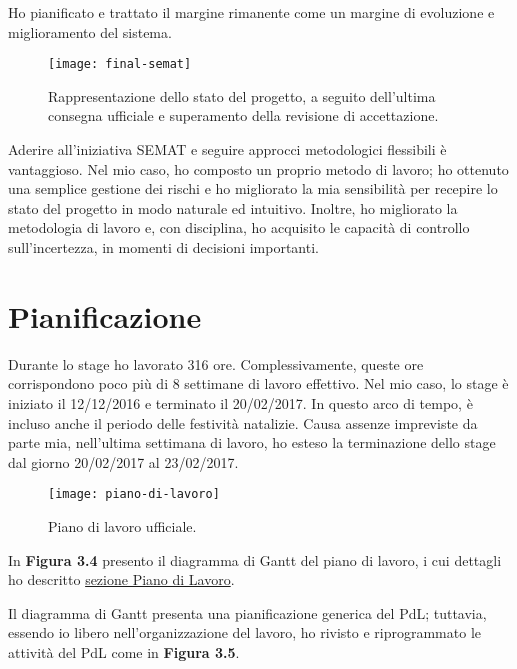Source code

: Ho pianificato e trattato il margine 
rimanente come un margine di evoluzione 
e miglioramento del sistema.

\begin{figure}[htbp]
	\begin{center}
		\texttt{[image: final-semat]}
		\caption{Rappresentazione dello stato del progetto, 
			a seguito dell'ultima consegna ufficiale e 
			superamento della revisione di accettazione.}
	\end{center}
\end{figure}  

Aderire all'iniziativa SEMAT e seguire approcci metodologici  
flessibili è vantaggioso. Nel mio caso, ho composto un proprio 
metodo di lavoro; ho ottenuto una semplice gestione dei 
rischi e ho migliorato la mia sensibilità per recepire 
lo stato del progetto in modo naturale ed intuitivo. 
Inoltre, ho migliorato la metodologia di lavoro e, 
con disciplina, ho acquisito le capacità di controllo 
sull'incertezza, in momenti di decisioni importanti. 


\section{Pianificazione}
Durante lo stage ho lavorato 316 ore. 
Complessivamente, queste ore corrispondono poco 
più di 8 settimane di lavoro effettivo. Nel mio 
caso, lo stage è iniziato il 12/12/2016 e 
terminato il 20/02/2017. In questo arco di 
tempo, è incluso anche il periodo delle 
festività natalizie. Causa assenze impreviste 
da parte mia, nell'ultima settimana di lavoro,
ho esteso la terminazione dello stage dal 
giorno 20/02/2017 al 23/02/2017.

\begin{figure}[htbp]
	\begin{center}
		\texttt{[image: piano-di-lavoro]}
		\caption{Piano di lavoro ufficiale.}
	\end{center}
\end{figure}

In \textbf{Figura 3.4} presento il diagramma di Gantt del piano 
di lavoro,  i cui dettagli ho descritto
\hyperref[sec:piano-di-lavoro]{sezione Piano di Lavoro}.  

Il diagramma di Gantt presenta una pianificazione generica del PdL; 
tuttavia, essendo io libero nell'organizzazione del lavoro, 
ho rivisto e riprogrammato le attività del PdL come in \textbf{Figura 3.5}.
...
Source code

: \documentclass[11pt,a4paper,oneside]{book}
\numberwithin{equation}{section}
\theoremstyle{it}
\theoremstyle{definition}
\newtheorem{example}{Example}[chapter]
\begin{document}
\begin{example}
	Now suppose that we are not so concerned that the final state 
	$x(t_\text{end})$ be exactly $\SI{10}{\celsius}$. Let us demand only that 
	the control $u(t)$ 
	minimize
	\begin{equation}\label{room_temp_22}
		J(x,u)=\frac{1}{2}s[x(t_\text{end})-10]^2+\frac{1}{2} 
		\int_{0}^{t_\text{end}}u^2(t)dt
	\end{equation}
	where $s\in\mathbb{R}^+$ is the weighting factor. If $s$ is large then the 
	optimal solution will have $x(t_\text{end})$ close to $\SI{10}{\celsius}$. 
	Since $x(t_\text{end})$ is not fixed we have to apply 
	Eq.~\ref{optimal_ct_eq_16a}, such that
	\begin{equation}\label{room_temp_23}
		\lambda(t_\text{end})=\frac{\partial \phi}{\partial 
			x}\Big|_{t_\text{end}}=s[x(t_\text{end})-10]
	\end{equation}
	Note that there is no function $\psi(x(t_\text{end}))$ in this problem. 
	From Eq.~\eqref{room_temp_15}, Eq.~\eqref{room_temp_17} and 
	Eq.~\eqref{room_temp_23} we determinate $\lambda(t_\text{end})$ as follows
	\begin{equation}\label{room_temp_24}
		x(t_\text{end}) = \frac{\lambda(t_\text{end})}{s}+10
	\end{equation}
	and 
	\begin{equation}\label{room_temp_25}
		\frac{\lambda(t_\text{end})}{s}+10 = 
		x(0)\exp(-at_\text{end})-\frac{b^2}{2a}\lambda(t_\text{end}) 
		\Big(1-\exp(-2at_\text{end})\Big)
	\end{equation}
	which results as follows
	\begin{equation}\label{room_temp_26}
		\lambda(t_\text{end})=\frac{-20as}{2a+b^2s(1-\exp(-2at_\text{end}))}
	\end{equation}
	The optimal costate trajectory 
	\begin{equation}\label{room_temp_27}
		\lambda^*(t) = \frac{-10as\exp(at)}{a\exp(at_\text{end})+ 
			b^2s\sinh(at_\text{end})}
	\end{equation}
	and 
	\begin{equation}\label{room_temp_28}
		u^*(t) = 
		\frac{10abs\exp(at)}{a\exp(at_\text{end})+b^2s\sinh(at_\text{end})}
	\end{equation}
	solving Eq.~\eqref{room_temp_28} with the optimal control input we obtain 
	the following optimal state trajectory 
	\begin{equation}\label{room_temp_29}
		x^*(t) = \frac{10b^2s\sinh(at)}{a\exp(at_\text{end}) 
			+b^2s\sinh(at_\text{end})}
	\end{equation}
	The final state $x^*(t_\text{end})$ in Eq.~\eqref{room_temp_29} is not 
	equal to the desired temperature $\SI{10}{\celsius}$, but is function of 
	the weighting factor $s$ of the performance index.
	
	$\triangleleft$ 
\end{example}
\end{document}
--
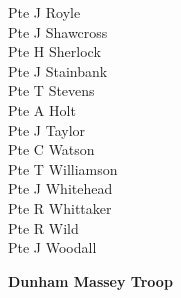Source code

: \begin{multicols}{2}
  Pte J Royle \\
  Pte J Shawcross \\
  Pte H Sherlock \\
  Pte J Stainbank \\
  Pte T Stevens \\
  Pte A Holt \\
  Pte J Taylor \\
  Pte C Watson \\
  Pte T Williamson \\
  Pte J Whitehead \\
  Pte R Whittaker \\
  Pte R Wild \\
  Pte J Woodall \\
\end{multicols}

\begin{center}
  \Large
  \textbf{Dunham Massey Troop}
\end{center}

Exercise prompt →
Please copy each line from the material above in which the string "lambda" appears.

Task solution →
		\lambda(t_\text{end})=\frac{\partial \phi}{\partial 
	Eq.~\eqref{room_temp_23} we determinate $\lambda(t_\text{end})$ as follows
		x(t_\text{end}) = \frac{\lambda(t_\text{end})}{s}+10
		\frac{\lambda(t_\text{end})}{s}+10 = 
		x(0)\exp(-at_\text{end})-\frac{b^2}{2a}\lambda(t_\text{end}) 
		\lambda(t_\text{end})=\frac{-20as}{2a+b^2s(1-\exp(-2at_\text{end}))}
		\lambda^*(t) = \frac{-10as\exp(at)}{a\exp(at_\text{end})+ 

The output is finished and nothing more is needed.